(Records from a data collection)
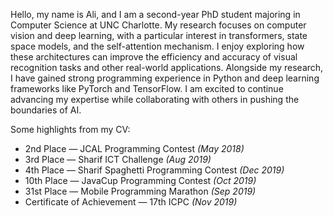 Hello, my name is Ali, and I am a second-year PhD student majoring in Computer Science at UNC Charlotte. My research focuses on computer vision and deep
learning, with a particular interest in transformers, state space models, and the
self-attention mechanism. I enjoy exploring how these architectures can improve
the efficiency and accuracy of visual recognition tasks and other real-world applications. Alongside my research, I have gained strong programming experience
in Python and deep learning frameworks like PyTorch and TensorFlow. I am
excited to continue advancing my expertise while collaborating with others in
pushing the boundaries of AI.

Some highlights from my CV:
- 2nd Place — JCAL Programming Contest *(May 2018)*
- 3rd Place — Sharif ICT Challenge *(Aug 2019)*
- 4th Place — Sharif Spaghetti Programming Contest *(Dec 2019)*
- 10th Place — JavaCup Programming Contest *(Oct 2019)*
- 31st Place — Mobile Programming Marathon *(Sep 2019)*
- Certificate of Achievement — 17th ICPC *(Nov 2019)*

<!--
## Selected Repositories
### Computer Vision & Deep Learning
- [ira](https://github.com/ak811/ira) — Real-time keypoint detection (face, eyes, edges)  
- [hsfc](https://github.com/ak811/hsfc) — Hand segmentation & finger counting with convex hull  
- [kcnn](https://github.com/ak811/kcnn) — CNN for image classification (TensorFlow/Keras, MNIST)  
- [watershed](https://github.com/ak811/watershed) — Image segmentation using the Watershed algorithm  
- [object-tracking](https://github.com/ak811/object-tracking) — Real-time tracking (CAMShift, Lucas-Kanade, KCF, etc.)  
- [dlci](https://github.com/ak811/dlci) — Deep learning on custom images  
- nlp-yelp (private) — Sentiment analysis of Yelp reviews (Naive Bayes, NLP pipeline)  
- finger-counting (private) — Hand gesture counting with OpenCV  
- hand-segmentation (private) — Segmentation preprocessing for hand pose recognition  

### Transformer & Attention Research
- [Fibottention](https://github.com/ak811/Fibottention) — Inceptive visual representation learning with diverse attention  
- fibottention-main (private) — Extended Fibottention experiments  
- efficient-swin-transformer (private) — Efficient Swin Transformer variants  
- iFormer-main (private) — Transformer-based image modeling  
- Efficient-Transformer-master-test-time-adaptation (private) — Test-time adaptation with Transformers  
- convit (private) — Hybrid convolution + vision transformer  

### Distributed & Cloud Computing
- [jaccard-mapreduce](https://github.com/ak811/jaccard-mapreduce) — Jaccard similarity with Hadoop MapReduce  
- [hadoop-mapreduce-wordcount](https://github.com/ak811/hadoop-mapreduce-wordcount) — MapReduce WordCount  
- spark-music-streaming-analysis (private) — Music streaming analysis with Spark  
- [cloud-computing](https://github.com/ak811/cloud-computing) — Distributed systems and cloud experiments  
- [docker](https://github.com/ak811/docker) — Containerized applications  
- [docker-containers](https://github.com/ak811/docker-containers) — Docker container workflows  
- UPop-main (private) — Scalable user popularity prediction system  
- finalytics (private) — Financial analytics platform  
- beatflow (private) — Audio/music processing with deep models  
- english-cafe (private) — Language learning NLP platform  

### Game Theory & AI Agents
- [alpha-beta-pruning](https://github.com/ak811/alpha-beta-pruning) — Optimal decision-making with minimax pruning  
- pacman (private) — Pac-Man RL agent with BFS/DFS/A* heuristics  
- [jina](https://github.com/ak811/jina) — Genetic & simulated annealing optimization  
- [jaga](https://github.com/ak811/jaga) — 2D/3D Android game development framework  

### Algorithms & Competitive Programming
- [competitive-programming](https://github.com/ak811/competitive-programming) — ACM-ICPC problems & algorithm design  
- [data-processing](https://github.com/ak811/data-processing) — Fast transaction data processing with SQLite  
- [parallel-computation](https://github.com/ak811/parallel-computation) — Blockchain transaction concurrency  

### Systems, Networking & Security
- [tcp-socket](https://github.com/ak811/tcp-socket) — TCP-based messenger  
- [ase](https://github.com/ak811/ase) — Local search engine with TF-IDF and n-grams  
- [aes-encryption](https://github.com/ak811/aes-encryption) — AES encryption/decryption  
- mutated-bot (private) — Experimental bot framework  

### Web & Applications
- [ak811.github.io](https://github.com/ak811/ak811.github.io) — Personal website  
- ieproject (private) — JavaScript-based web project  
- fla (private) — Java desktop application  
- NiniNetwork (private) — Java-based application framework  

### Contributions & Forks
- [chess-on-github](https://github.com/ak811/chess-on-github) — Interactive chess via GitHub issues  
- [opencv](https://github.com/ak811/opencv) — Fork of OpenCV  
- [opencv_contrib](https://github.com/ak811/opencv_contrib) — Fork of OpenCV contrib modules  

### Other / Legacy Projects
- 4-port-hub-switch (private)  
- QkedyServer (private, PHP)  
- Numero (private, Java)  
- MapoG (private, Java)  
- Weaveth (private, Java)  

<br>

<!--
 ### Most used languages in public repositories:  -->
 
<!--
<p align="left"> <a href="#"><img src="https://github-readme-stats.vercel.app/api?username=ak811&theme=github_dark&show_icons=true&count_private=true&hide=stars,contribs" alt="My GitHub Stats"/></a> <br/> <a href="#"><img src="https://github-readme-streak-stats.herokuapp.com?user=ak811&theme=github-dark-blue"/></a> <br/> <a href="#"><img src="https://github-readme-stats.vercel.app/api/top-langs/?username=ak811&theme=github_dark&layout=compact&card_width=445&alt="Most Used Languages"/></a></p>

**Work item**.
Set down, from the entries above, exactly the lines from the one with "- [jaga](https://github.com/ak811/jaga) —" up to and including the one with "- ieproject (private)", and no other lines.

**Response below**.
- [jaga](https://github.com/ak811/jaga) — 2D/3D Android game development framework  

### Algorithms & Competitive Programming
- [competitive-programming](https://github.com/ak811/competitive-programming) — ACM-ICPC problems & algorithm design  
- [data-processing](https://github.com/ak811/data-processing) — Fast transaction data processing with SQLite  
- [parallel-computation](https://github.com/ak811/parallel-computation) — Blockchain transaction concurrency  

### Systems, Networking & Security
- [tcp-socket](https://github.com/ak811/tcp-socket) — TCP-based messenger  
- [ase](https://github.com/ak811/ase) — Local search engine with TF-IDF and n-grams  
- [aes-encryption](https://github.com/ak811/aes-encryption) — AES encryption/decryption  
- mutated-bot (private) — Experimental bot framework  

### Web & Applications
- [ak811.github.io](https://github.com/ak811/ak811.github.io) — Personal website  
- ieproject (private) — JavaScript-based web project  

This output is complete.